1. The input signal is converted into a high-frequency carrier signal.
2. This carrier signal is then transmitted across the isolation barrier via a transformer.
3. On the secondary side of the transformer, the original signal is reconstructed from the carrier.

The transformer serves two crucial functions. It provides galvanic isolation between input and output circuits, allowing safe measurement of high voltages and protecting sensitive circuitry. It also enables signal transfer without a direct electrical connection across the isolation barrier.

Transformer-based isolation offers significant advantages for voltage-sensing applications. These amplifiers effectively reject common-mode voltages, crucial in noisy electrical environments. In addition, modern designs achieve wide bandwidths suitable for many power electronic applications.

Performance advantages of planar micro-transformers for isolation amplifiers

iCoupler technology, developed by Analog Devices, represents an advancement in isolation amplifier design. iCoupler devices feature planar micro-transformers with a typical diameter of approximately 0.5 millimeters (mm), enabling remarkably compact solutions. The small size also provides inherent resistance to external magnetic fields, enhancing reliability.

Central to iCoupler performance is a polyimide insulation layer (Figure 2). This insulation provides high thermal and mechanical stability, making the device exceptionally durable. It can withstand surge voltages exceeding 10 kilovolts (kV) and offers long-term reliability when operating continuously at 400 V root mean square (V_RMS).

Figure 2: Central to iCoupler performance is a polyimide insulation layer that provides high thermal and mechanical stability. (Image source: Analog Devices, Inc.)

An essential feature of iCoupler technology is its ability to operate at high frequencies, supporting data transfers up to 150 megabits per second (Mbits/s). This is achieved in part through a highly efficient signal encoding methodology. Data is encoded into 1 nanosecond (ns) pulses that enable fast data transfer and low power consumption, typically less than 1 milliampere (mA) per channel (Figure 3).

Figure 3: A highly efficient encoding method allows iCoupler devices to transfer data at 150 Mbits/s and draw typically less than 1 mA per channel. (Image source: Analog Devices, Inc.)

Additionally, iCoupler devices incorporate input glitch filters to reduce noise and ensure clean signal transmission, enhancing performance in electromagnetically noisy automotive environments.

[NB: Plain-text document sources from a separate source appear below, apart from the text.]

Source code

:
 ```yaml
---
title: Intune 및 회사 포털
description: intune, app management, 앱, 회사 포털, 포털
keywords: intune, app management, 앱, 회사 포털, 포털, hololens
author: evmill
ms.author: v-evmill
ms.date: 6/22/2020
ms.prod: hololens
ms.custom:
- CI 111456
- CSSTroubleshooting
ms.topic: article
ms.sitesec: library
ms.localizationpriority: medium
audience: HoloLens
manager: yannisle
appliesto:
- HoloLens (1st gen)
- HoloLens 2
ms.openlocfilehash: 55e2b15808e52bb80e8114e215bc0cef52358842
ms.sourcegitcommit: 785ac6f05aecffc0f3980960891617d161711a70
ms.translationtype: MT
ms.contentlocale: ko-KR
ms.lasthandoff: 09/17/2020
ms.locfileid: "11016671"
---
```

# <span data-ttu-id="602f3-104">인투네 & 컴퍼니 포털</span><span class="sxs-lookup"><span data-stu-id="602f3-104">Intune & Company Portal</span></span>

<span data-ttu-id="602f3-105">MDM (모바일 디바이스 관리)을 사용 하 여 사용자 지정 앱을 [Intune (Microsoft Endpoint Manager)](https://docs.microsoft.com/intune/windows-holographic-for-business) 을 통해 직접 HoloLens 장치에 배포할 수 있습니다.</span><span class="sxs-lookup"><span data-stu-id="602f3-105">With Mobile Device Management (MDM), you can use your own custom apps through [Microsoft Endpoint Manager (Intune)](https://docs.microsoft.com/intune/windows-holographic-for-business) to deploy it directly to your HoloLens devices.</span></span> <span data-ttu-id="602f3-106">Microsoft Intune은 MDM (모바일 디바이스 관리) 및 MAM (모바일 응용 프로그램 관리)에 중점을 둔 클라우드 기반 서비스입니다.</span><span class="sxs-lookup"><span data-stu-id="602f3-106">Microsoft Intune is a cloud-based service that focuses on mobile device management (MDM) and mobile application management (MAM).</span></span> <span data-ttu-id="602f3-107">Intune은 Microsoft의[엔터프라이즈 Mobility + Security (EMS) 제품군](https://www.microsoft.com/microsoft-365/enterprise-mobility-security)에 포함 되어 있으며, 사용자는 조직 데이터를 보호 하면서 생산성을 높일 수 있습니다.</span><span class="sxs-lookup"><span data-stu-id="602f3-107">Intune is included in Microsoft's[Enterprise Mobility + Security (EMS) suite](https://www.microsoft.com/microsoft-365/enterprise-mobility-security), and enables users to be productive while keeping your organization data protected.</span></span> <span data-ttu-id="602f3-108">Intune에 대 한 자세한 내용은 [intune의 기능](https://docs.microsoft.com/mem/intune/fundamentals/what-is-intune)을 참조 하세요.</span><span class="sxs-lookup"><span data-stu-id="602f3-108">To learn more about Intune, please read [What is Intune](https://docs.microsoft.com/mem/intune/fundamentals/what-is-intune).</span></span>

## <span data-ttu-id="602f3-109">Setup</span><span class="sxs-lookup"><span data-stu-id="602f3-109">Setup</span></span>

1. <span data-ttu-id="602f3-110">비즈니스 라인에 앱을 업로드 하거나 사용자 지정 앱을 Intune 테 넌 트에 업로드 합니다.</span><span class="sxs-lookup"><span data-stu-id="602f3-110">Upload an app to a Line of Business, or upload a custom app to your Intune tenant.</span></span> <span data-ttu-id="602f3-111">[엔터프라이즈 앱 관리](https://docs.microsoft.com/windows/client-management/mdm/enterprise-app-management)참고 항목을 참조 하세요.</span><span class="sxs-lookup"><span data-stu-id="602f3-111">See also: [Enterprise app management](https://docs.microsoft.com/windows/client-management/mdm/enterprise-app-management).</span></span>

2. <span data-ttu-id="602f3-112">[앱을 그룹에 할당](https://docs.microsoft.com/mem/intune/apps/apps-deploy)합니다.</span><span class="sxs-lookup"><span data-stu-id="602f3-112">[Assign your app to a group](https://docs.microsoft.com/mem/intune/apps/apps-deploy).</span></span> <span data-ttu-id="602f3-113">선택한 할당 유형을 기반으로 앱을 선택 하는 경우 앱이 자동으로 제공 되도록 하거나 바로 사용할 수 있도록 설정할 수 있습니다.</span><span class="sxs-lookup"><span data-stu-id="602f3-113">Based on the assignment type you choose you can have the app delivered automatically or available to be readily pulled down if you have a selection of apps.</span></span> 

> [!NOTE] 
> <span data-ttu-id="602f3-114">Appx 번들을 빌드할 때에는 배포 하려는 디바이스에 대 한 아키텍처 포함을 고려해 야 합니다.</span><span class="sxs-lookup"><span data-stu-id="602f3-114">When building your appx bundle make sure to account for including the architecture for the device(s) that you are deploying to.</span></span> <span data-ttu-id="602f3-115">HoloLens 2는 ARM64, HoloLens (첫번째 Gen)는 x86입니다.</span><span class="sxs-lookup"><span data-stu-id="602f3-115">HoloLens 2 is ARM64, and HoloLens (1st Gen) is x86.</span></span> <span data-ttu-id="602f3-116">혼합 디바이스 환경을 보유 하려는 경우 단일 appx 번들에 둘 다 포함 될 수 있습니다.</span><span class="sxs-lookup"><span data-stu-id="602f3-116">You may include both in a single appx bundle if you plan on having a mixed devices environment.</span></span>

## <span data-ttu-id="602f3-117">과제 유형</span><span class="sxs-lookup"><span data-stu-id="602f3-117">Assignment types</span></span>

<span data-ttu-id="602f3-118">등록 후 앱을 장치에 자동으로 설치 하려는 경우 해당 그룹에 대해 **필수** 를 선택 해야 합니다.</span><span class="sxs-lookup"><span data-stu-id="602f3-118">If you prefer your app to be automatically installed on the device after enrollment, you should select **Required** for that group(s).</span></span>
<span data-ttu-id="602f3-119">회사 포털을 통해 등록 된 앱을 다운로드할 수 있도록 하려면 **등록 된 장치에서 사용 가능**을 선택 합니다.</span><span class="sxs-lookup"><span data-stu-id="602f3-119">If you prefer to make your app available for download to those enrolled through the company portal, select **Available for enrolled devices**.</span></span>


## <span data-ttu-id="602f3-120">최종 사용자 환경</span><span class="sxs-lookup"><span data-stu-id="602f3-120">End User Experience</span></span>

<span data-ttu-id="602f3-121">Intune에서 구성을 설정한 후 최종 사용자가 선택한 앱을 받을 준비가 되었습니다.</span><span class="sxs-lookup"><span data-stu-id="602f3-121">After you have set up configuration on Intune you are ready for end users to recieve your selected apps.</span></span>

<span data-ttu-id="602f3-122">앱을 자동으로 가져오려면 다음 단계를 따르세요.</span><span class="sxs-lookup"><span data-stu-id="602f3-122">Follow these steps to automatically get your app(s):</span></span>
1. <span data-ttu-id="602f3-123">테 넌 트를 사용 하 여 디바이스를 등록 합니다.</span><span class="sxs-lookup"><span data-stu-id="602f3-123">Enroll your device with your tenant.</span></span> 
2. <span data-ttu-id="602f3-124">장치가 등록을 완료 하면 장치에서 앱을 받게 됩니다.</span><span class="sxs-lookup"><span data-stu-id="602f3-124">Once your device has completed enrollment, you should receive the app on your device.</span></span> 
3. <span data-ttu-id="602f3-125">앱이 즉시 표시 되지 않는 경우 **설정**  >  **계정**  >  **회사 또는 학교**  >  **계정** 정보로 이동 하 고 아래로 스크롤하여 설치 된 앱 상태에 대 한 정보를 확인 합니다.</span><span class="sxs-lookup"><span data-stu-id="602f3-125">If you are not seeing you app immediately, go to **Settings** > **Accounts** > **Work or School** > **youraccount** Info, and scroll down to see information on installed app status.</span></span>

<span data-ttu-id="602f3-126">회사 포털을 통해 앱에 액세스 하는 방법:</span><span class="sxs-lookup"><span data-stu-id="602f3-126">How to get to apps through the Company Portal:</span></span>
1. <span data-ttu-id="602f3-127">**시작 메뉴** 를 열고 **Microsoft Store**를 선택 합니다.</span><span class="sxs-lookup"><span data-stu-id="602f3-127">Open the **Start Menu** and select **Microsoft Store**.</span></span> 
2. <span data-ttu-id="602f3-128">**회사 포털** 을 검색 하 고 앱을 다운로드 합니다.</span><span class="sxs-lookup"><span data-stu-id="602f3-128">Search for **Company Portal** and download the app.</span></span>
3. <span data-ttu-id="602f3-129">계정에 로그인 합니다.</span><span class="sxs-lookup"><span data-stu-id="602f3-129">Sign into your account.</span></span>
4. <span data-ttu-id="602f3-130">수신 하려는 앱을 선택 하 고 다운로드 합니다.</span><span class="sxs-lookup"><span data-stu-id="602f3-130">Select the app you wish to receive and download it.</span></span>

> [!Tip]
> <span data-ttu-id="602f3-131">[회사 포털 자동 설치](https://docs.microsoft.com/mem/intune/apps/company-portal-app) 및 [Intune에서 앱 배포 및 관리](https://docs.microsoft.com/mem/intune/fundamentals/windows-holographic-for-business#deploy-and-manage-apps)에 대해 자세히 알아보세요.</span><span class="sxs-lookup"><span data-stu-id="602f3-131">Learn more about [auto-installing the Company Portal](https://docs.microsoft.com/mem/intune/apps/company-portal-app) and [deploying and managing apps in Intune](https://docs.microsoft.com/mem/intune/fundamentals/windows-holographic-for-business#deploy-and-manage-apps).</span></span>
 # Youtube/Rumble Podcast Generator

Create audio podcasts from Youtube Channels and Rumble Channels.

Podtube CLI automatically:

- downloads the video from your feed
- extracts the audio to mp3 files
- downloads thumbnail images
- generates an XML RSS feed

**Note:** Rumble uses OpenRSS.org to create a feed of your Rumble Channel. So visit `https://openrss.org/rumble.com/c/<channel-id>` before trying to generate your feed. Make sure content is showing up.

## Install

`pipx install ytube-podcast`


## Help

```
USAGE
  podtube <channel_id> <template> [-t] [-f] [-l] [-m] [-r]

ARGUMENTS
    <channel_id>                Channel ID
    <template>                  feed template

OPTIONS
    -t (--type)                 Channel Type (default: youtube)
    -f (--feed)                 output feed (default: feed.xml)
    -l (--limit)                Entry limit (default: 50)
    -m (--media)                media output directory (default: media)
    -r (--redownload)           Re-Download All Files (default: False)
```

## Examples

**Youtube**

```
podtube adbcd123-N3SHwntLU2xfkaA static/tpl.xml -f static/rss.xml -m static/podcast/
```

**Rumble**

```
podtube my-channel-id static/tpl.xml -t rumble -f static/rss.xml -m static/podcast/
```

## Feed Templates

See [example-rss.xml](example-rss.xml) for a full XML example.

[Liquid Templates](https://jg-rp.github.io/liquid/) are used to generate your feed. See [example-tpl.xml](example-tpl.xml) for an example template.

Key features of automotive-qualified isolation amplifiers

iCoupler technology has been implemented in several devices, including the ADuM3195WBRQZ isolation amplifier. This AEC-Q100-compliant version of the ADuM3195 is specifically designed for automotive environments. It has an isolation voltage of 3,000 V_RMS, an output offset voltage of ±6 millivolts (mV) (max) at 25°C, a gain error of ±0.5% (max), a bandwidth of 210 kilohertz (kHz), a gain drift of ±27 parts per million per °C (ppm/°C) (max), and an offset drift of -22 microvolts per °C (μV/°C) (typical). The device has a CMTI of 150 kV per microsecond (kV/µs) (typical), an operating temperature range of -40°C to 125°C, configurable gain settings, and comes in a 16-lead QSOP.

These features make the ADuM3195WBRQZ suitable for accurate, isolated voltage measurements in challenging automotive applications, including:

• Voltage monitoring in battery management systems (BMSs)
• Feedback loops in power supplies
• Inverter and motor drive systems

The high accuracy, wide bandwidth, low power consumption, and robust isolation capabilities make the ADuM3195WBRQZ a particularly effective solution for voltage sensing in EV/HEV systems.

Isolation amplifier requirements for inverters, DC/DC converters, and onboard chargers

The ADuM3195WBRQZ isolation amplifier addresses critical challenges in EV/HEV power systems, including inverters, DC/DC converters, and onboard chargers.

Its 210 kHz bandwidth enables sub-5 μs response times, crucial for efficient charging, precise inverter control, and minimized voltage ripple in DC/DC converters. This high bandwidth also allows for smaller passive components and supports wide-bandgap device integration, enhancing overall system efficiency and power density.

The high-impedance input of the ADuM3195WBRQZ minimizes measurement-related power loss and stabilizes converter and inverter operations. Reducing current draw also decreases stress on auxiliary circuits, improving system reliability.

The ADuM3195WBRQZ’s high temperature tolerance allows it to be placed near heat-generating components like electric motors, onboard chargers, and regenerative braking systems to help prevent thermal runaway, manage thermal cycling, and avoid hotspots in power electronics.

For DC/DC converters handling various output voltages, the ADuM3195WBRQZ’s low offset error and offset drift ensure accurate voltage feedback across temperature variations. This accuracy contributes to precise control, reduced ripple, and improved drivetrain performance.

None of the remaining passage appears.